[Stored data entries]
------------------------------

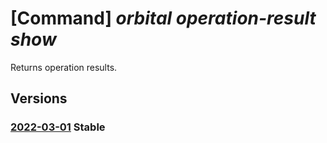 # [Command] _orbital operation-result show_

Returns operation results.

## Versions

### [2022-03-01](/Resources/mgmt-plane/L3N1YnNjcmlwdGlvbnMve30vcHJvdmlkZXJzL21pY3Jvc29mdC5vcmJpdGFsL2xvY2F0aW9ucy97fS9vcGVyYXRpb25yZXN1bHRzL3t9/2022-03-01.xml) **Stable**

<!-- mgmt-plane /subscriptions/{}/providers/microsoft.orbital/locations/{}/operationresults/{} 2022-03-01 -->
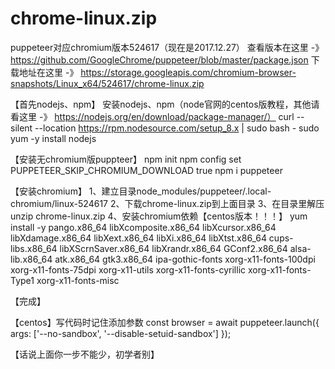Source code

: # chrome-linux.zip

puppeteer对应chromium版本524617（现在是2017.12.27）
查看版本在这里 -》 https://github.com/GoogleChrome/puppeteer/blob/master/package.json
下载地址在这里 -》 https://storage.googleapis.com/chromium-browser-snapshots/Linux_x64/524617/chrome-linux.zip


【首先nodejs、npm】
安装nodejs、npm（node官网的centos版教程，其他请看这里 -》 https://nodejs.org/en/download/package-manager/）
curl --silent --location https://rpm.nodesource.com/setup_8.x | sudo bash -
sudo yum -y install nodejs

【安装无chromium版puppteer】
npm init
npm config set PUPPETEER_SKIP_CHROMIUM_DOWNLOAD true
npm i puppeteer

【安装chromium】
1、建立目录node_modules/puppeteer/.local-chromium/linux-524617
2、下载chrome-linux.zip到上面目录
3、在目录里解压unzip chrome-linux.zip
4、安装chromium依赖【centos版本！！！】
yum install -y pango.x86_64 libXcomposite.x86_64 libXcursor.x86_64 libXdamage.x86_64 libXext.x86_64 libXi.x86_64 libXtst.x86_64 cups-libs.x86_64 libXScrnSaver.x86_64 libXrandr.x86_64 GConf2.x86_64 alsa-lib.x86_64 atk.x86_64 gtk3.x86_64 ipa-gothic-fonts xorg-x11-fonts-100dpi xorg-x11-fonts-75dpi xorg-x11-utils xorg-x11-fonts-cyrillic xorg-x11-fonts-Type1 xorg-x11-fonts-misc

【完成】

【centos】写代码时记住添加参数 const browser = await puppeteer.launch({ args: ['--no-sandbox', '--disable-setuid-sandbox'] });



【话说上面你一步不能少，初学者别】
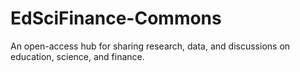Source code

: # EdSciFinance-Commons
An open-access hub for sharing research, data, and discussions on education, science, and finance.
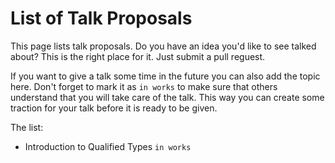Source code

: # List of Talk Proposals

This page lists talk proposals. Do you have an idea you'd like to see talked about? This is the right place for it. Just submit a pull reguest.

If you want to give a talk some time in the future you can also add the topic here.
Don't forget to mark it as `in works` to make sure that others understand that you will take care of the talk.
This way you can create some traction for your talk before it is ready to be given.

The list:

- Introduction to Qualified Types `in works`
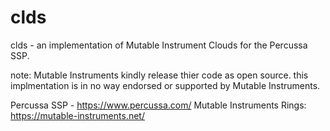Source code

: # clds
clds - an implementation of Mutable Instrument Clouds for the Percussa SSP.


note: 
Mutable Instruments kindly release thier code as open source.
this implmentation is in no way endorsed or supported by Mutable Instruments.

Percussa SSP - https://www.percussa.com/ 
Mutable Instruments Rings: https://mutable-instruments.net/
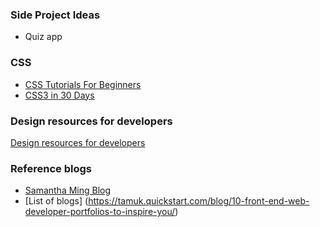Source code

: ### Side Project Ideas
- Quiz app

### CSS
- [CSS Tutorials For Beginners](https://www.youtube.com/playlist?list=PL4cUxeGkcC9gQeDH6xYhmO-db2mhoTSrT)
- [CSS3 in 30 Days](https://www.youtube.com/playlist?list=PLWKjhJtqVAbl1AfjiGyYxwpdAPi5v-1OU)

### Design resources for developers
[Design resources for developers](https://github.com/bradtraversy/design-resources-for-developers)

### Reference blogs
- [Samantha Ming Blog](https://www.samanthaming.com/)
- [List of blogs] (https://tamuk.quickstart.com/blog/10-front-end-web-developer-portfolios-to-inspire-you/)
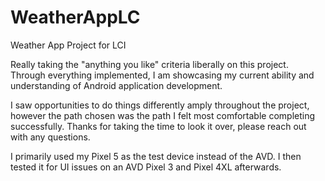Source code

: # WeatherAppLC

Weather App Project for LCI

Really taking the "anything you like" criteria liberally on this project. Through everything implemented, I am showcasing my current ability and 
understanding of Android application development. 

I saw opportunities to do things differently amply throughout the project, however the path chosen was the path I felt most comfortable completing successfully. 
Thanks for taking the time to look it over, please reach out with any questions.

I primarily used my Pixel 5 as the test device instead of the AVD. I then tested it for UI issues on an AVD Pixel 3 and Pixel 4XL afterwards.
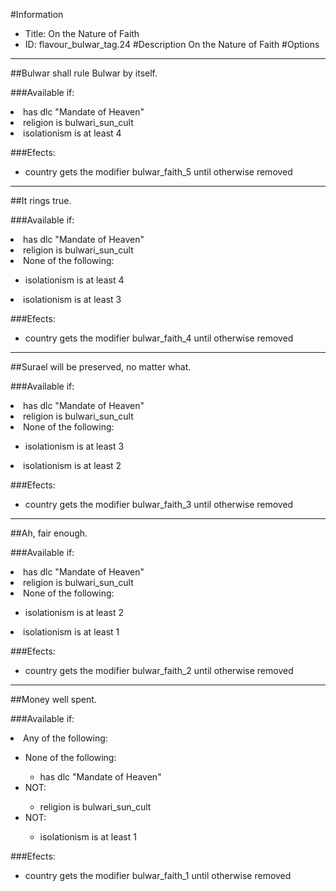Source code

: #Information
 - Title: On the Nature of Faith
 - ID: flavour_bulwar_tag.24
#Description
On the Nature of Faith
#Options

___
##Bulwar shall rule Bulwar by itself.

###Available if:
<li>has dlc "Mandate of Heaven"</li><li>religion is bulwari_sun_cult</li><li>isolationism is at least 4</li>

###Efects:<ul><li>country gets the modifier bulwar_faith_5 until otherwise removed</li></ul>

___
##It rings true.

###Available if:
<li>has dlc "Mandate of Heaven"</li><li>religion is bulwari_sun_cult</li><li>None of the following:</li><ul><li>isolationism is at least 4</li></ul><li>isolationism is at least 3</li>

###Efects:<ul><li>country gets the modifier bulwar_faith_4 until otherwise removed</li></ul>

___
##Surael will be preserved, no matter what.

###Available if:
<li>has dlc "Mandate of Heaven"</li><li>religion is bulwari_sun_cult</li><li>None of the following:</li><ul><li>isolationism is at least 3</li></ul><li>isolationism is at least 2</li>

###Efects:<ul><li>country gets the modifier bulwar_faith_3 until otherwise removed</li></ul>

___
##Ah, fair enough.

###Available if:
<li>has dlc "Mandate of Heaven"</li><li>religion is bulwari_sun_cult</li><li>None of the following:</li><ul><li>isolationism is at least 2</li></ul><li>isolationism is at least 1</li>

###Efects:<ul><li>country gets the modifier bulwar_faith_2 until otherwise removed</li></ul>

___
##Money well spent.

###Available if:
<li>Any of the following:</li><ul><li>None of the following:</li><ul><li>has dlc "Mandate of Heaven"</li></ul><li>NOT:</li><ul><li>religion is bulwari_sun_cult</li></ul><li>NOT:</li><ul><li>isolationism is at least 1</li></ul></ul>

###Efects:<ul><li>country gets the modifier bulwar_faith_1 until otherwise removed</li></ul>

------------------------------

EXERCISE PROMPT
Write all the lines above out again exactly, minus the images.

FINISHED EXERCISE
 # [Command] _orbital operation-result show_

Returns operation results.

## Versions

### [2022-03-01](/Resources/mgmt-plane/L3N1YnNjcmlwdGlvbnMve30vcHJvdmlkZXJzL21pY3Jvc29mdC5vcmJpdGFsL2xvY2F0aW9ucy97fS9vcGVyYXRpb25yZXN1bHRzL3t9/2022-03-01.xml) **Stable**

<!-- mgmt-plane /subscriptions/{}/providers/microsoft.orbital/locations/{}/operationresults/{} 2022-03-01 -->
Source code

: # chrome-linux.zip

puppeteer对应chromium版本524617（现在是2017.12.27）
查看版本在这里 -》 https://github.com/GoogleChrome/puppeteer/blob/master/package.json
下载地址在这里 -》 https://storage.googleapis.com/chromium-browser-snapshots/Linux_x64/524617/chrome-linux.zip


【首先nodejs、npm】
安装nodejs、npm（node官网的centos版教程，其他请看这里 -》 https://nodejs.org/en/download/package-manager/）
curl --silent --location https://rpm.nodesource.com/setup_8.x | sudo bash -
sudo yum -y install nodejs

【安装无chromium版puppteer】
npm init
npm config set PUPPETEER_SKIP_CHROMIUM_DOWNLOAD true
npm i puppeteer

【安装chromium】
1、建立目录node_modules/puppeteer/.local-chromium/linux-524617
2、下载chrome-linux.zip到上面目录
3、在目录里解压unzip chrome-linux.zip
4、安装chromium依赖【centos版本！！！】
yum install -y pango.x86_64 libXcomposite.x86_64 libXcursor.x86_64 libXdamage.x86_64 libXext.x86_64 libXi.x86_64 libXtst.x86_64 cups-libs.x86_64 libXScrnSaver.x86_64 libXrandr.x86_64 GConf2.x86_64 alsa-lib.x86_64 atk.x86_64 gtk3.x86_64 ipa-gothic-fonts xorg-x11-fonts-100dpi xorg-x11-fonts-75dpi xorg-x11-utils xorg-x11-fonts-cyrillic xorg-x11-fonts-Type1 xorg-x11-fonts-misc

【完成】

【centos】写代码时记住添加参数 const browser = await puppeteer.launch({ args: ['--no-sandbox', '--disable-setuid-sandbox'] });



【话说上面你一步不能少，初学者别】
Source code

: # EdSciFinance-Commons
An open-access hub for sharing research, data, and discussions on education, science, and finance.
Source code

: # List of Talk Proposals

This page lists talk proposals. Do you have an idea you'd like to see talked about? This is the right place for it. Just submit a pull reguest.

If you want to give a talk some time in the future you can also add the topic here.
Don't forget to mark it as `in works` to make sure that others understand that you will take care of the talk.
This way you can create some traction for your talk before it is ready to be given.

The list:

- Introduction to Qualified Types `in works`
Source code

: # clds
clds - an implementation of Mutable Instrument Clouds for the Percussa SSP.


note: 
Mutable Instruments kindly release thier code as open source.
this implmentation is in no way endorsed or supported by Mutable Instruments.

Percussa SSP - https://www.percussa.com/ 
Mutable Instruments Rings: https://mutable-instruments.net/
Source code

: ### Side Project Ideas
- Quiz app

### CSS
- [CSS Tutorials For Beginners](https://www.youtube.com/playlist?list=PL4cUxeGkcC9gQeDH6xYhmO-db2mhoTSrT)
- [CSS3 in 30 Days](https://www.youtube.com/playlist?list=PLWKjhJtqVAbl1AfjiGyYxwpdAPi5v-1OU)

### Design resources for developers
[Design resources for developers](https://github.com/bradtraversy/design-resources-for-developers)

### Reference blogs
- [Samantha Ming Blog](https://www.samanthaming.com/)
- [List of blogs] (https://tamuk.quickstart.com/blog/10-front-end-web-developer-portfolios-to-inspire-you/)
Source code

: # WeatherAppLC

Weather App Project for LCI

Really taking the "anything you like" criteria liberally on this project. Through everything implemented, I am showcasing my current ability and 
understanding of Android application development. 

I saw opportunities to do things differently amply throughout the project, however the path chosen was the path I felt most comfortable completing successfully. 
Thanks for taking the time to look it over, please reach out with any questions.

I primarily used my Pixel 5 as the test device instead of the AVD. I then tested it for UI issues on an AVD Pixel 3 and Pixel 4XL afterwards.
Source code

: #Information
 - Title: On the Nature of Faith
 - ID: flavour_bulwar_tag.24
#Description
On the Nature of Faith
#Options

___
##Bulwar shall rule Bulwar by itself.

###Available if:
<li>has dlc "Mandate of Heaven"</li><li>religion is bulwari_sun_cult</li><li>isolationism is at least 4</li>

###Efects:<ul><li>country gets the modifier bulwar_faith_5 until otherwise removed</li></ul>

___
##It rings true.

###Available if:
<li>has dlc "Mandate of Heaven"</li><li>religion is bulwari_sun_cult</li><li>None of the following:</li><ul><li>isolationism is at least 4</li></ul><li>isolationism is at least 3</li>

###Efects:<ul><li>country gets the modifier bulwar_faith_4 until otherwise removed</li></ul>

___
##Surael will be preserved, no matter what.

###Available if:
<li>has dlc "Mandate of Heaven"</li><li>religion is bulwari_sun_cult</li><li>None of the following:</li><ul><li>isolationism is at least 3</li></ul><li>isolationism is at least 2</li>

###Efects:<ul><li>country gets the modifier bulwar_faith_3 until otherwise removed</li></ul>

___
##Ah, fair enough.

###Available if:
<li>has dlc "Mandate of Heaven"</li><li>religion is bulwari_sun_cult</li><li>None of the following:</li><ul><li>isolationism is at least 2</li></ul><li>isolationism is at least 1</li>

###Efects:<ul><li>country gets the modifier bulwar_faith_2 until otherwise removed</li></ul>

___
##Money well spent.

###Available if:
<li>Any of the following:</li><ul><li>None of the following:</li><ul><li>has dlc "Mandate of Heaven"</li></ul><li>NOT:</li><ul><li>religion is bulwari_sun_cult</li></ul><li>NOT:</li><ul><li>isolationism is at least 1</li></ul></ul>

###Efects:<ul><li>country gets the modifier bulwar_faith_1 until otherwise removed</li></ul>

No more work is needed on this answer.